Twentieth Century Tales
by
Book Details
About the Book
Twenty pieces of fiction about characters who range from fourteen to eighty one years of age, these short stories belong to the twentieth century probably only in the sense that their background is drawn from that century. Certainly these ordinary people have ordinary--perhaps even trivial--problems that have nothing to do with either the technological advances nor the moral retreats characteristic of the twentieth century. Rather they have everything to do with the persisting human struggle to understand, accept and learn from the same old dilemmas of any century. For the very young there is the mystery of distilling abstract ideas from sensory experiences; for the very old, the need for applying distilled experience to troublesome concrete situations; and for others at various points in the arc of a lifetime, the discovery of significant insights when faced with problems hardly unique to the closing century.
About the Author
Frances A. Sugrue earned her Bachelor of Arts degree from Rosary College (now Dominican University) in River Forest, Illinois and her Master of Arts degree from Loyola University, Chicago. Her career was in administratiion in the Federal Government where she was a regional director of two rural health programs for the then Departmentof Health, Education and Welfare. Since college days she has written occasional short stories, published in magazines no longer in existence.
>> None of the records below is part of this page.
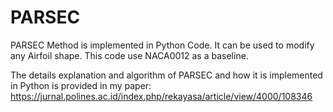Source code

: # PARSEC
PARSEC Method is implemented in Python Code. It can be used to modify any Airfoil shape. This code use NACA0012 as a baseline.

The details explanation and algorithm of PARSEC and how it is implemented in Python is provided in my paper: https://jurnal.polines.ac.id/index.php/rekayasa/article/view/4000/108346


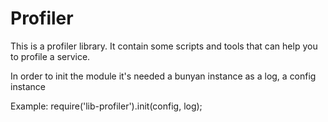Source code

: <h1>Profiler</h1>
<p> 
	This is a profiler library. It contain some scripts and tools that can help you to profile a service.
</p>
<p>
	In order to init the module it's needed a bunyan instance as a log, a config instance
</p>
<p>Example: require('lib-profiler').init(config, log); </p>


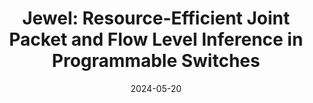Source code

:---
title: "Jewel: Resource-Efficient Joint Packet and Flow Level Inference in Programmable Switches"
collection: publications
permalink: /publication/2024-joint_inference_fl_pl
date: 2024-05-20
venue: 'IEEE INFOCOM 2024 - IEEE Conference on Computer Communications'
paperurl: 'https://dspace.networks.imdea.org/bitstream/handle/20.500.12761/1777/jewel_postprint.pdf?sequence=1&isAllowed=y'
link: 'https://ieeexplore.ieee.org/document/10621365'
github: 'https://github.com/nds-group/Jewel'
citation: 'Aristide Tanyi-Jong Akem*, Beyza Bütün*, Michele Gucciardo and Marco Fiore, "Jewel: Resource-Efficient Joint Packet and Flow Level Inference in Programmable Switches," <i>IEEE INFOCOM 2024 - IEEE Conference on Computer Communications</i>, Vancouver, Canada, 2024, pp. 1-10, <i>(Accepted for Publication)</i>.'
---
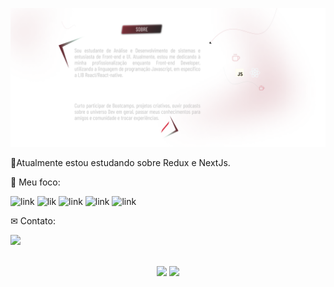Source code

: 
  ![banner](./banner.png)


<p align="left">
  🚀Atualmente estou estudando sobre Redux e NextJs.
</p>

<p align="left">
 🎯 Meu foco:
</p>

![link](https://img.icons8.com/office/40/000000/css.png)
![lik](https://img.icons8.com/color/48/000000/javascript--v1.png)
![link](https://img.icons8.com/fluency/48/000000/api.png)
![link](https://img.icons8.com/color/48/000000/typescript.png)
![link](https://img.icons8.com/officel/40/000000/react.png)

<p align="left">
 ✉ Contato:
</p>

<a href="https://www.linkedin.com/in/nat%C3%A1lia/" target="_blank"><img src="https://img.shields.io/badge/LinkedIn-0077B5?style=for-the-badge&logo=linkedin&logoColor=black" target="_blank"></a>


</div>
<br/>
  <div align="center">
    <img height="200em" src="https://github-readme-stats.vercel.app/api?username=nataliaaraujo0&show_icons=true&t&theme=nightowl"/>
    <img height="200em" src="https://github-readme-stats.vercel.app/api/top-langs/?username=nataliaaraujo0&langs_count=4)](https://github.com/anuraghazra/github-readme-statsCompact&theme=shades-of-purple"/>
</div>


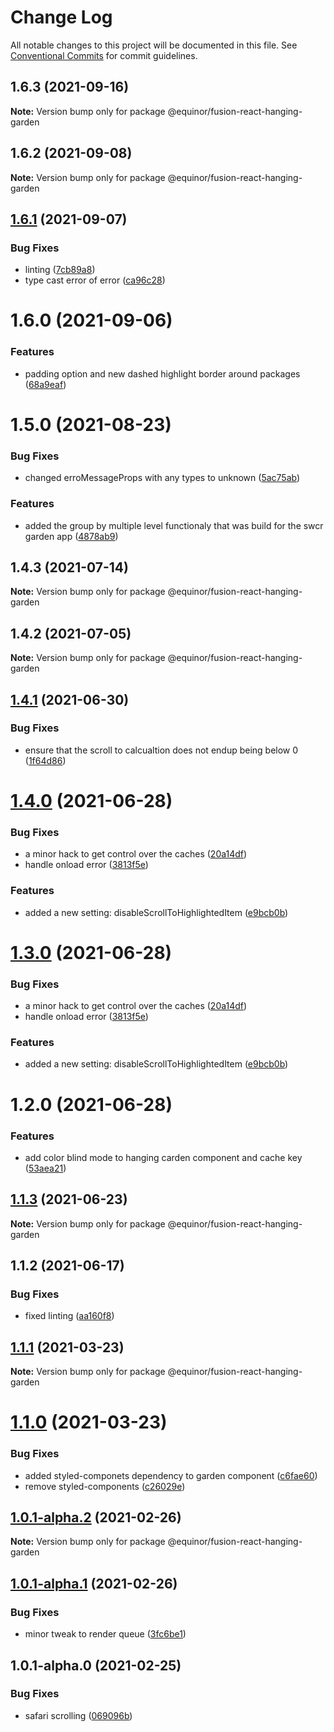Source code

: # Change Log

All notable changes to this project will be documented in this file.
See [Conventional Commits](https://conventionalcommits.org) for commit guidelines.

## 1.6.3 (2021-09-16)

**Note:** Version bump only for package @equinor/fusion-react-hanging-garden





## 1.6.2 (2021-09-08)

**Note:** Version bump only for package @equinor/fusion-react-hanging-garden





## [1.6.1](https://github.com/equinor/fusion-react-components/compare/@equinor/fusion-react-hanging-garden@1.6.0...@equinor/fusion-react-hanging-garden@1.6.1) (2021-09-07)


### Bug Fixes

* linting ([7cb89a8](https://github.com/equinor/fusion-react-components/commit/7cb89a8b2fdb3d78b4ff947b732c974cfe92f61a))
* type cast error of error ([ca96c28](https://github.com/equinor/fusion-react-components/commit/ca96c2883c62066cb82e9853e8eec9540faafd0c))





# 1.6.0 (2021-09-06)


### Features

* padding option and new dashed highlight border around packages ([68a9eaf](https://github.com/equinor/fusion-react-components/commit/68a9eaf672fc7f02729d9d39fa7790a591fbf229))





# 1.5.0 (2021-08-23)


### Bug Fixes

* changed erroMessageProps with any types to unknown ([5ac75ab](https://github.com/equinor/fusion-react-components/commit/5ac75ab6361eae5603a038611684b069e45ecbff))


### Features

* added the group by multiple level functionaly that was build for the swcr garden app ([4878ab9](https://github.com/equinor/fusion-react-components/commit/4878ab9a2769cb1aea104cfe8962b7c1f64ceeee))





## 1.4.3 (2021-07-14)

**Note:** Version bump only for package @equinor/fusion-react-hanging-garden





## 1.4.2 (2021-07-05)

**Note:** Version bump only for package @equinor/fusion-react-hanging-garden





## [1.4.1](https://github.com/equinor/fusion-react-components/compare/@equinor/fusion-react-hanging-garden@1.4.0...@equinor/fusion-react-hanging-garden@1.4.1) (2021-06-30)


### Bug Fixes

* ensure that the scroll to calcualtion does not endup being below 0 ([1f64d86](https://github.com/equinor/fusion-react-components/commit/1f64d861d00cb7eb9d349bdbc1ef78c0b49ac9aa))





# [1.4.0](https://github.com/equinor/fusion-react-components/compare/@equinor/fusion-react-hanging-garden@1.3.0...@equinor/fusion-react-hanging-garden@1.4.0) (2021-06-28)


### Bug Fixes

* a minor hack to get control over the caches ([20a14df](https://github.com/equinor/fusion-react-components/commit/20a14df2391f21487eafcb63bd5bc63bc778db62))
* handle onload error ([3813f5e](https://github.com/equinor/fusion-react-components/commit/3813f5e04e7c728bbe9a9c23557106b60d4f1b67))


### Features

* added a new setting: disableScrollToHighlightedItem ([e9bcb0b](https://github.com/equinor/fusion-react-components/commit/e9bcb0b728133ed7b4f82c0c5a3f9d093e32d98c))





# [1.3.0](https://github.com/equinor/fusion-react-components/compare/@equinor/fusion-react-hanging-garden@1.2.0...@equinor/fusion-react-hanging-garden@1.3.0) (2021-06-28)


### Bug Fixes

* a minor hack to get control over the caches ([20a14df](https://github.com/equinor/fusion-react-components/commit/20a14df2391f21487eafcb63bd5bc63bc778db62))
* handle onload error ([3813f5e](https://github.com/equinor/fusion-react-components/commit/3813f5e04e7c728bbe9a9c23557106b60d4f1b67))


### Features

* added a new setting: disableScrollToHighlightedItem ([e9bcb0b](https://github.com/equinor/fusion-react-components/commit/e9bcb0b728133ed7b4f82c0c5a3f9d093e32d98c))





# 1.2.0 (2021-06-28)


### Features

* add color blind mode to hanging carden component and cache key ([53aea21](https://github.com/equinor/fusion-react-components/commit/53aea2115f2d8907e61661a8bb256fe4c519c6b9))





## [1.1.3](https://github.com/equinor/fusion-react-components/compare/@equinor/fusion-react-hanging-garden@1.1.2...@equinor/fusion-react-hanging-garden@1.1.3) (2021-06-23)

**Note:** Version bump only for package @equinor/fusion-react-hanging-garden





## 1.1.2 (2021-06-17)


### Bug Fixes

* fixed linting ([aa160f8](https://github.com/equinor/fusion-react-components/commit/aa160f8a460256fe7cc86947d031826b34a190c4))





## [1.1.1](https://github.com/equinor/fusion-react-components/compare/@equinor/fusion-react-hanging-garden@1.1.0...@equinor/fusion-react-hanging-garden@1.1.1) (2021-03-23)

**Note:** Version bump only for package @equinor/fusion-react-hanging-garden





# [1.1.0](https://github.com/equinor/fusion-react-components/compare/@equinor/fusion-react-hanging-garden@1.0.1-alpha.2...@equinor/fusion-react-hanging-garden@1.1.0) (2021-03-23)


### Bug Fixes

* added styled-componets dependency to garden component ([c6fae60](https://github.com/equinor/fusion-react-components/commit/c6fae607920b834642b48c32e39f983460f2d350))
* remove styled-components ([c26029e](https://github.com/equinor/fusion-react-components/commit/c26029e41a9a8d7539c45dbe7a912944408a1313))





## [1.0.1-alpha.2](https://github.com/equinor/fusion-react-components/compare/@equinor/fusion-react-hanging-garden@1.0.1-alpha.1...@equinor/fusion-react-hanging-garden@1.0.1-alpha.2) (2021-02-26)

**Note:** Version bump only for package @equinor/fusion-react-hanging-garden





## [1.0.1-alpha.1](https://github.com/equinor/fusion-react-components/compare/@equinor/fusion-react-hanging-garden@1.0.1-alpha.0...@equinor/fusion-react-hanging-garden@1.0.1-alpha.1) (2021-02-26)


### Bug Fixes

* minor tweak to render queue ([3fc6be1](https://github.com/equinor/fusion-react-components/commit/3fc6be1c11531e5ccb9d9b8416edb9bb14afe311))





## 1.0.1-alpha.0 (2021-02-25)


### Bug Fixes

* safari scrolling ([069096b](https://github.com/equinor/fusion-react-components/commit/069096b1570655e393ad40c65e1667579c1bdebc))
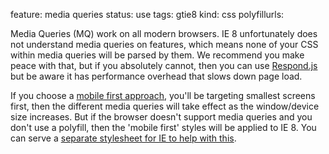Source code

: feature: media queries
status: use
tags: gtie8
kind: css
polyfillurls:

Media Queries (MQ) work on all modern browsers. IE 8 unfortunately does not understand media queries on features, which means none of your CSS within media queries will be parsed by them. We recommend you make peace with that, but if you absolutely cannot, then you can use [Respond.js](https://github.com/scottjehl/Respond) but be aware it has performance overhead that slows down page load.

If you choose a [mobile first approach](http://bradfrostweb.com/blog/web/mobile-first-responsive-web-design/), you'll be targeting smallest screens first, then the different media queries will take effect as the window/device size increases. But if the browser doesn't support media queries and you don't use a polyfill, then the 'mobile first' styles will be applied to IE 8. You can serve a [separate stylesheet for IE to help with this](http://nicolasgallagher.com/mobile-first-css-sass-and-ie/).
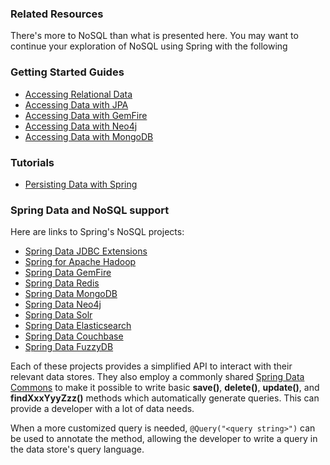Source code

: ### Related Resources

There's more to NoSQL than what is presented here. You may want to continue your exploration of NoSQL using Spring with the following

### Getting Started Guides

* [Accessing Relational Data][gs-relational-data-access]
* [Accessing Data with JPA][gs-accessing-data-jpa]
* [Accessing Data with GemFire][gs-accessing-data-gemfire]
* [Accessing Data with Neo4j][gs-accessing-data-neo4j]
* [Accessing Data with MongoDB][gs-accessing-data-mongo]

[gs-relational-data-access]: /guides/gs/relational-data-access/
[gs-accessing-data-jpa]: /guides/gs/accessing-data-jpa/
[gs-accessing-data-gemfire]: /guides/gs/accessing-data-gemfire/
[gs-accessing-data-neo4j]: /guides/gs/accessing-data-neo4j/
[gs-accessing-data-mongo]: /guides/gs/accessing-data-mongo/

### Tutorials

* [Persisting Data with Spring][tut-data]

[tut-data]: /guides/tutorials/data/

### Spring Data and NoSQL support

Here are links to Spring's NoSQL projects:

- [Spring Data JDBC Extensions](http://www.springsource.org/spring-data/jdbc-extensions)
- [Spring for Apache Hadoop](http://www.springsource.org/spring-data/hadoop)
- [Spring Data GemFire](http://www.springsource.org/spring-gemfire)
- [Spring Data Redis](http://www.springsource.org/spring-data/redis)
- [Spring Data MongoDB](http://www.springsource.org/spring-data/mongodb)
- [Spring Data Neo4j](http://www.springsource.org/spring-data/neo4j)
- [Spring Data Solr](https://github.com/SpringSource/spring-data-solr)
- [Spring Data Elasticsearch](https://github.com/BioMedCentralLtd/spring-data-elasticsearch)
- [Spring Data Couchbase](https://github.com/couchbaselabs/spring-data-couchbase)
- [Spring Data FuzzyDB](https://github.com/whirlwind-match/fuzzydb-spring/)

Each of these projects provides a simplified API to interact with their relevant data stores. They also employ a commonly shared [Spring Data Commons](http://www.springsource.org/spring-data/commons) to make it possible to write basic **save()**, **delete()**, **update()**, and **findXxxYyyZzz()** methods which automatically generate queries. This can provide a developer with a lot of data needs.

When a more customized query is needed, `@Query("<query string>")` can be used to annotate the method, allowing the developer to write a query in the data store's query language.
None of the stories in this book has been previously published. In 1998 she wrote and self-pulished a family biography, The Sugrue Story, that covers an international Irish clan. Clann OSiochru, founded ten years ago, has members living in Australia, Canada, Egypt, England, Ireland, New Zealand, Taiwan, and the United States. Currently she writes a column for this clan’s quarterly news letter. Her hobbies, since retirement, have been collecting antique dolls and genealogy.